Electronic Submissions for Faster Medical Device Approval

The procedure of registering and getting a medical device (MD) approved can be lengthy, complicated, and time-intensive. From preparing a dossier to satisfying multiple regulatory authorities and everything else in between, traditional submission practices can be subject to delays and potential human errors. Medical device manufacturers now have a rapid and efficient way to obtain regulatory approval through the emergence of electronic submissions.

Electronic submissions (e-submissions) refer to situations in which authorities such as the FDA, EMA or national regulatory bodies receive all necessary regulatory documentation through electronic platforms. By utilising electronic submissions, medical device manufacturers can simplify the approval process, mitigate potential errors associated with human intervention, and track regulatory submissions more accurately.

Benefits of Electronic Submissions

1. Quicker Processing Time

The traditional method of submitting documents on paper usually means you might have to send them by mail or courier service, and then wait multiple rounds of interaction with a regulatory authority before obtaining a resolution. When you submit documents electronically, this interaction can go away because you simply upload a document, and the agency can review and comment on the document through a secure online portal. This reduces the overall time to market.
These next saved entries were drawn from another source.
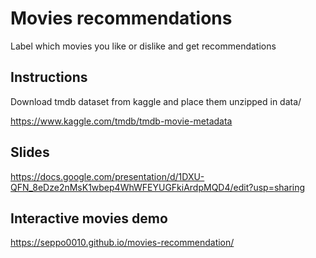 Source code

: # Movies recommendations

Label which movies you like or dislike and get recommendations

## Instructions

Download tmdb dataset from kaggle and place them unzipped in data/

https://www.kaggle.com/tmdb/tmdb-movie-metadata

## Slides

https://docs.google.com/presentation/d/1DXU-QFN_8eDze2nMsK1wbep4WhWFEYUGFkiArdpMQD4/edit?usp=sharing

## Interactive movies demo

https://seppo0010.github.io/movies-recommendation/
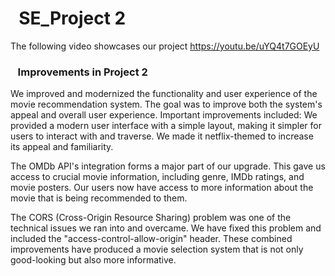 # &nbsp;&nbsp;SE_Project 2
The following video showcases our project
https://youtu.be/uYQ4t7GOEyU

### &nbsp;&nbsp; Improvements in Project 2

We improved and modernized the functionality and user experience of the movie recommendation system. The goal was to improve both the system's appeal and overall user experience. Important improvements included:
We provided a modern user interface with a simple layout, making it simpler for users to interact with and traverse. We made it netflix-themed to increase its appeal and familiarity.

The OMDb API's integration forms a major part of our upgrade. This gave us access to crucial movie information, including genre, IMDb ratings, and movie posters. Our users now have access to more information about the movie that is being recommended to them.

The CORS (Cross-Origin Resource Sharing) problem was one of the technical issues we ran into and overcame. We have fixed this problem and included the "access-control-allow-origin" header. These combined improvements have produced a movie selection system that is not only good-looking but also more informative. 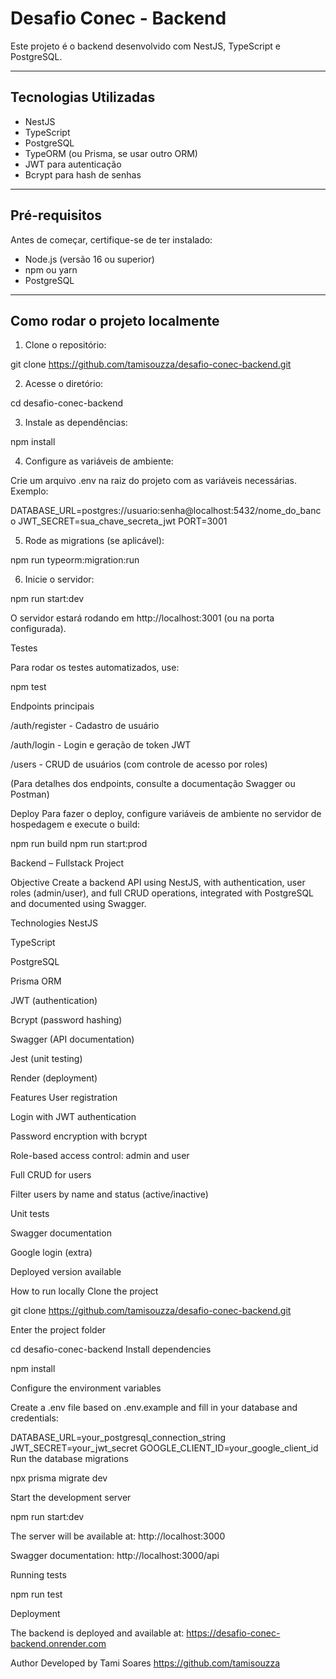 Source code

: ﻿# Desafio Conec - Backend

Este projeto é o backend desenvolvido com NestJS, TypeScript e PostgreSQL.

---

## Tecnologias Utilizadas

- NestJS  
- TypeScript  
- PostgreSQL  
- TypeORM (ou Prisma, se usar outro ORM)  
- JWT para autenticação  
- Bcrypt para hash de senhas  

---

## Pré-requisitos

Antes de começar, certifique-se de ter instalado:

- Node.js (versão 16 ou superior)  
- npm ou yarn  
- PostgreSQL  

---

## Como rodar o projeto localmente

1. Clone o repositório:

git clone https://github.com/tamisouzza/desafio-conec-backend.git

2. Acesse o diretório:

cd desafio-conec-backend

3. Instale as dependências:

npm install

4. Configure as variáveis de ambiente:

Crie um arquivo .env na raiz do projeto com as variáveis necessárias. Exemplo:

DATABASE_URL=postgres://usuario:senha@localhost:5432/nome_do_banco
JWT_SECRET=sua_chave_secreta_jwt
PORT=3001

5. Rode as migrations (se aplicável):

npm run typeorm:migration:run

6. Inicie o servidor:

npm run start:dev

O servidor estará rodando em http://localhost:3001 (ou na porta configurada).

Testes

Para rodar os testes automatizados, use:

npm test

Endpoints principais

/auth/register - Cadastro de usuário

/auth/login - Login e geração de token JWT

/users - CRUD de usuários (com controle de acesso por roles)

(Para detalhes dos endpoints, consulte a documentação Swagger ou Postman)

Deploy
Para fazer o deploy, configure variáveis de ambiente no servidor de hospedagem e execute o build:

npm run build
npm run start:prod



Backend – Fullstack Project

Objective
Create a backend API using NestJS, with authentication, user roles (admin/user), and full CRUD operations, integrated with PostgreSQL and documented using Swagger.

Technologies
NestJS

TypeScript

PostgreSQL

Prisma ORM

JWT (authentication)

Bcrypt (password hashing)

Swagger (API documentation)

Jest (unit testing)

Render (deployment)

Features
User registration

Login with JWT authentication

Password encryption with bcrypt

Role-based access control: admin and user

Full CRUD for users

Filter users by name and status (active/inactive)

Unit tests

Swagger documentation

Google login (extra)

Deployed version available

How to run locally
Clone the project

git clone https://github.com/tamisouzza/desafio-conec-backend.git

Enter the project folder

cd desafio-conec-backend
Install dependencies

npm install

Configure the environment variables

Create a .env file based on .env.example and fill in your database and credentials:

DATABASE_URL=your_postgresql_connection_string
JWT_SECRET=your_jwt_secret
GOOGLE_CLIENT_ID=your_google_client_id
Run the database migrations

npx prisma migrate dev

Start the development server

npm run start:dev

The server will be available at:
http://localhost:3000

Swagger documentation:
http://localhost:3000/api

Running tests

npm run test

Deployment

The backend is deployed and available at:
https://desafio-conec-backend.onrender.com

Author
Developed by Tami Soares
https://github.com/tamisouzza
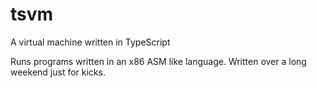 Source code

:# tsvm
A virtual machine written in TypeScript

Runs programs written in an x86 ASM like language. Written over a long weekend just for kicks.
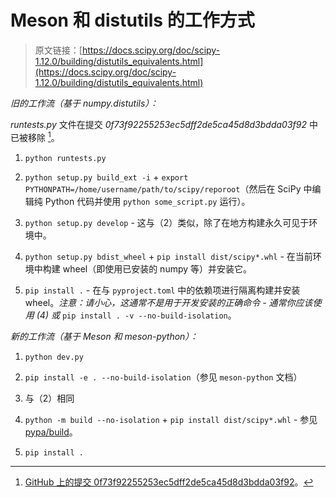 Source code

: # Meson 和 distutils 的工作方式

> 原文链接：[https://docs.scipy.org/doc/scipy-1.12.0/building/distutils_equivalents.html](https://docs.scipy.org/doc/scipy-1.12.0/building/distutils_equivalents.html)

*旧的工作流（基于 numpy.distutils）：*

*runtests.py* 文件在提交 *0f73f92255253ec5dff2de5ca45d8d3bdda03f92* 中已被移除 [^1^_]。

1.  `python runtests.py`

1.  `python setup.py build_ext -i` + `export PYTHONPATH=/home/username/path/to/scipy/reporoot`（然后在 SciPy 中编辑纯 Python 代码并使用 `python some_script.py` 运行）。

1.  `python setup.py develop` - 这与（2）类似，除了在地方构建永久可见于环境中。

1.  `python setup.py bdist_wheel` + `pip install dist/scipy*.whl` - 在当前环境中构建 wheel（即使用已安装的 numpy 等）并安装它。

1.  `pip install .` - 在与 `pyproject.toml` 中的依赖项进行隔离构建并安装 wheel。*注意：请小心，这通常不是用于开发安装的正确命令 - 通常你应该使用 (4) 或* `pip install . -v --no-build-isolation`。

*新的工作流（基于 Meson 和 meson-python）：*

1.  `python dev.py`

1.  `pip install -e . --no-build-isolation`（参见 `meson-python` 文档）

1.  与（2）相同

1.  `python -m build --no-isolation` + `pip install dist/scipy*.whl` - 参见 [pypa/build](https://pypa-build.readthedocs.io/en/latest/)。

1.  `pip install .`

[^1^_]: [GitHub 上的提交 0f73f92255253ec5dff2de5ca45d8d3bdda03f92](https://github.com/scipy/scipy/commit/0f73f92255253ec5dff2de5ca45d8d3bdda03f92)。
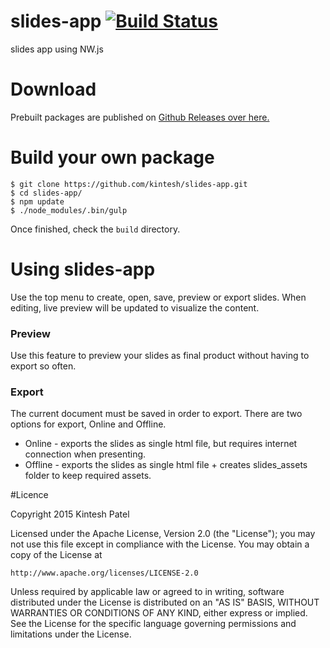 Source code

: # slides-app [![Build Status](https://travis-ci.org/kintesh/slides-app.svg?branch=master)](https://travis-ci.org/kintesh/slides-app)
slides app using NW.js



# Download
Prebuilt packages are published on [Github Releases over here.](https://github.com/kintesh/slides-app/releases)



# Build your own package

    $ git clone https://github.com/kintesh/slides-app.git
    $ cd slides-app/
    $ npm update
    $ ./node_modules/.bin/gulp

Once finished, check the ` build ` directory.



# Using slides-app
Use the top menu to create, open, save, preview or export slides. When editing, live preview will be updated to visualize the content.

### Preview
Use this feature to preview your slides as final product without having to export so often.

### Export
The current document must be saved in order to export. There are two options for export, Online and Offline.

* Online - exports the slides as single html file, but requires internet connection when presenting.
* Offline - exports the slides as single html file + creates slides_assets folder to keep required assets.



#Licence

Copyright 2015 Kintesh Patel

Licensed under the Apache License, Version 2.0 (the "License");
you may not use this file except in compliance with the License.
You may obtain a copy of the License at

    http://www.apache.org/licenses/LICENSE-2.0

Unless required by applicable law or agreed to in writing, software
distributed under the License is distributed on an "AS IS" BASIS,
WITHOUT WARRANTIES OR CONDITIONS OF ANY KIND, either express or implied.
See the License for the specific language governing permissions and
limitations under the License. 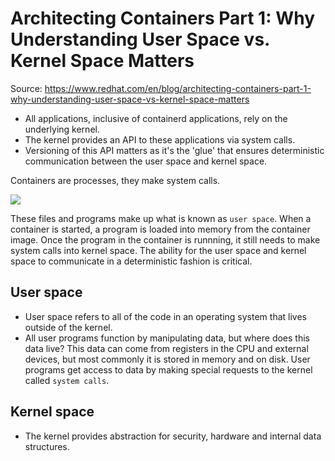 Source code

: # Architecting Containers Part 1: Why Understanding User Space vs. Kernel Space Matters

Source: <https://www.redhat.com/en/blog/architecting-containers-part-1-why-understanding-user-space-vs-kernel-space-matters>

- All applications, inclusive of containerd applications, rely on the underlying kernel.
- The kernel provides an API to these applications via system calls.
- Versioning of this API matters as it's the 'glue' that ensures deterministic communication between the user space and kernel space.

Containers are processes, they make system calls.

![](https://www.redhat.com/cms/managed-files/styles/wysiwyg_full_width/s3/2015/07/user-space-vs-kernel-space-simple-container.png?itok=ptougYzT)

These files and programs make up what is known as `user space`. When a container is started, a program is loaded into memory from the container image. Once the program in the container is runnning, it still needs to make system calls into kernel space. The ability for the user space and kernel space to communicate in a deterministic fashion is critical.

## User space

- User space refers to all of the code in an operating system that lives outside of the kernel.
- All user programs function by manipulating data, but where does this data live? This data can come from registers in the CPU and external devices, but most commonly it is stored in memory and on disk. User programs get access to data by making special requests to the kernel called `system calls`.

## Kernel space

- The kernel provides abstraction for security, hardware and internal data structures.
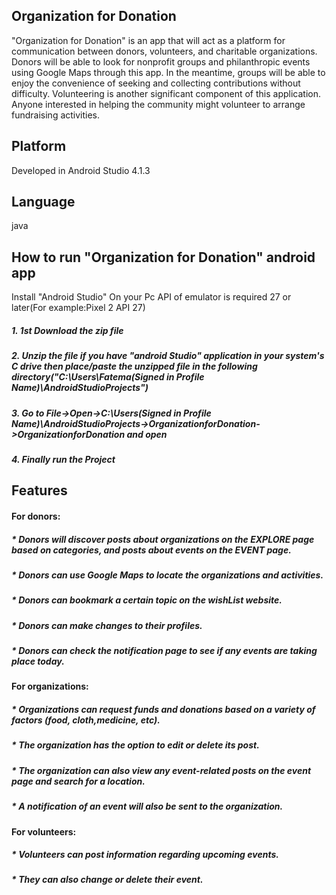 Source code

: ## Organization for Donation
"Organization for Donation" is an app that will act as a platform for communication between donors, volunteers, and charitable organizations. Donors will be able to look for nonprofit groups and philanthropic events using Google Maps through this app. In the meantime, groups will be able to enjoy the convenience of seeking and collecting contributions without difficulty. Volunteering is another significant component of this application. Anyone interested in helping the community might volunteer to arrange fundraising activities.

## Platform
Developed in Android Studio 4.1.3

## Language
java
## How to run "Organization for Donation" android app
Install "Android Studio" On your Pc API of emulator is required 27 or later(For example:Pixel 2 API 27)
##### 1. 1st Download the zip file
##### 2. Unzip the file if you have "android Studio" application in your system's C drive then place/paste the unzipped file in the following directory("C:\Users\Fatema(Signed in Profile Name)\AndroidStudioProjects")
##### 3. Go to File->Open->C:\Users\(Signed in Profile Name)\AndroidStudioProjects->OrganizationforDonation->OrganizationforDonation and open 
##### 4. Finally run the Project
## Features
#### For donors:
##### * Donors will discover posts about organizations on the EXPLORE page based on categories, and posts about events on the EVENT page.
##### * Donors can use Google Maps to locate the organizations and activities.
##### * Donors can bookmark a certain topic on the wishList website.
##### * Donors can make changes to their profiles.
##### * Donors can check the notification page to see if any events are taking place today.
#### For organizations:
##### * Organizations can request funds and donations based on a variety of factors (food, cloth,medicine, etc).
##### * The organization has the option to edit or delete its post.
##### * The organization can also view any event-related posts on the event page and search for a location.
##### * A notification of an event will also be sent to the organization.
#### For volunteers:
##### * Volunteers can post information regarding upcoming events.
##### * They can also change or delete their event.
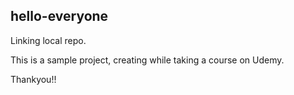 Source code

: ## hello-everyone
Linking local repo.

This is a sample project, creating while taking a course on Udemy.

Thankyou!!

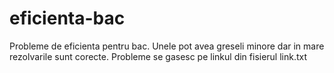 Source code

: # eficienta-bac

Probleme de eficienta pentru bac. Unele pot avea greseli minore dar in mare rezolvarile sunt corecte.
Probleme se gasesc pe linkul din fisierul link.txt
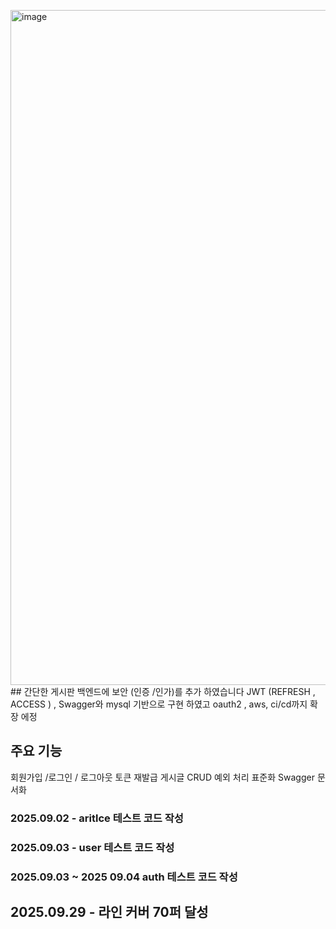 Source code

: <img width="3840" height="1080" alt="image" src="https://github.com/user-attachments/assets/684b0c73-2395-4554-940e-c4d2100e09d5" />## 간단한 게시판 백엔드에 보안 (인증 /인가)를 추가 하였습니다 JWT (REFRESH , ACCESS ) , Swagger와 mysql 기반으로 구현 하였고 oauth2 , aws, ci/cd까지 확장 에정 

## 주요 기능 
회원가입 /로그인 / 로그아웃
토큰 재발급 
게시글 CRUD
예외 처리 표준화
Swagger 문서화 

### 2025.09.02  - aritlce 테스트 코드 작성 
### 2025.09.03 - user 테스트 코드 작성 
### 2025.09.03 ~ 2025 09.04   auth 테스트 코드 작성
## 2025.09.29 - 라인 커버 70퍼 달성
 2. Reduce Mistakes and Improve Accuracy

When you submit paper documents, there is a chance for human error; for example, the document may be missing a signature, a page may have been left out, or documents may even be illegible. These human errors are why regulators will reject a submission, or it may hit a pause in the review. Digital submissions utilise structured templates and validation measures to ensure all required fields have been completed correctly before submission. Doing this will reduce an agency’s risk for compliance and its chance for first-time approval for your submission.

3. Cost Savings

While e-submission might have some setup costs, the savings begin to pay off over time. As manufacturers are no longer printing materials, couriering documents, and spending manual labour time, the costs are significantly lower when an e-submission program is used. Additionally, if approvals take considerably less time, products can be on the market quicker and start earning revenue and avoid costs associated with missed opportunities.

4. Better Tracking and Record-Keeping

Because these documents are electronically submitted, manufacturers are able to easily track submission status in real time. The manufacturer will know the status of the review, will receive alerts if further clarifications to the submission are necessary, and the submission record can easily remain in order in these electronic submissions. Not only does this support straightforward audits, but it also supports compliance.

5. Global Compliance Made Simpler

Many countries now accept, and even prefer, electronic submissions for medical MD registration. Digital platforms help manufacturers standardise submissions across many regulations and prepare for approvals across multiple jurisdictions. This can assist with consistency and compliance under FDA 21 CFR Part 11, EU MDR, or Health Canada and other regulations.

How Electronic Submission Works

Digital Submission Preparation

All technical dossiers, quality systems documents, risk assessments, and labelling were converted to electronic formats; a typical standard would be eCTD (electronic common technical document) or PDF.

Submission Platforms

Regulatory agencies provide online sites for manufacturers to upload their documents. These sites typically have automatic validation checks, version control, and/or secure messaging. 

Secondary Automated Validation and Review

Most platforms have automated validations to check submissions for missing information or formatting. Automation mitigates the chance of rejection due to administrative error and helps to ensure smoother communication with regulators.

Regulatory Feedback and Approval

The authority reviews the submission online, may require additional information, and/or provide feedback. Electronic submissions allow for quick responses, tracking changes, and tracking correspondence efficiently.

Best Practices for Electronic Submissions

• Utilise Organised Templates: If you want to be less prone to making mistakes, it would be a good idea to use the templates that the regulatory agency has suggested. 

• Keep Your Documents Updated: When submitting, it is of utmost importance to see if the technical and quality documents are still applicable and updated. 
• Preparation of documents for uploading: Ensure that the documents are in the correct format, have all the required signatures, and are complete so that there will be no waiting times. 
• Employ Cloud Platforms: Secure cloud storage offers the team a means of collaborating and access to documents when required.
• Retain audit trails: Keep a log of the documents and submissions, which ultimately support audit and regulatory inspection processes.

Why Are Manufacturers Looking to Move to E-Submissions? 

Essentially, it might not be a big surprise that medical device companies are increasingly realising that one of the most important factors for them to stay competitive in both healthcare and regulatory environments is speed and efficiency. In fact, the mere act of employing an e-submission approach would in itself accelerate the whole time frame for approvals, but at the same time would be very beneficial for the rest of the elements, such as conformity, elimination of mistakes, saving of money, and so on. 

As regulatory agencies across the globe are leveling up their standards, there is a global push towards e-submissions being the new standard for medical device registration.

Conclusion

Transitioning to electronic submissions marks a fundamental shift within medical device submissions. Manufacturers save time, enhance accuracy, improve trackability, and are able to comply globally while going electronic. For medical device innovators, electronic submission platforms are not an option; they are now a strategic imperative to remain innovative and insightful within a more regulated and competitive industry.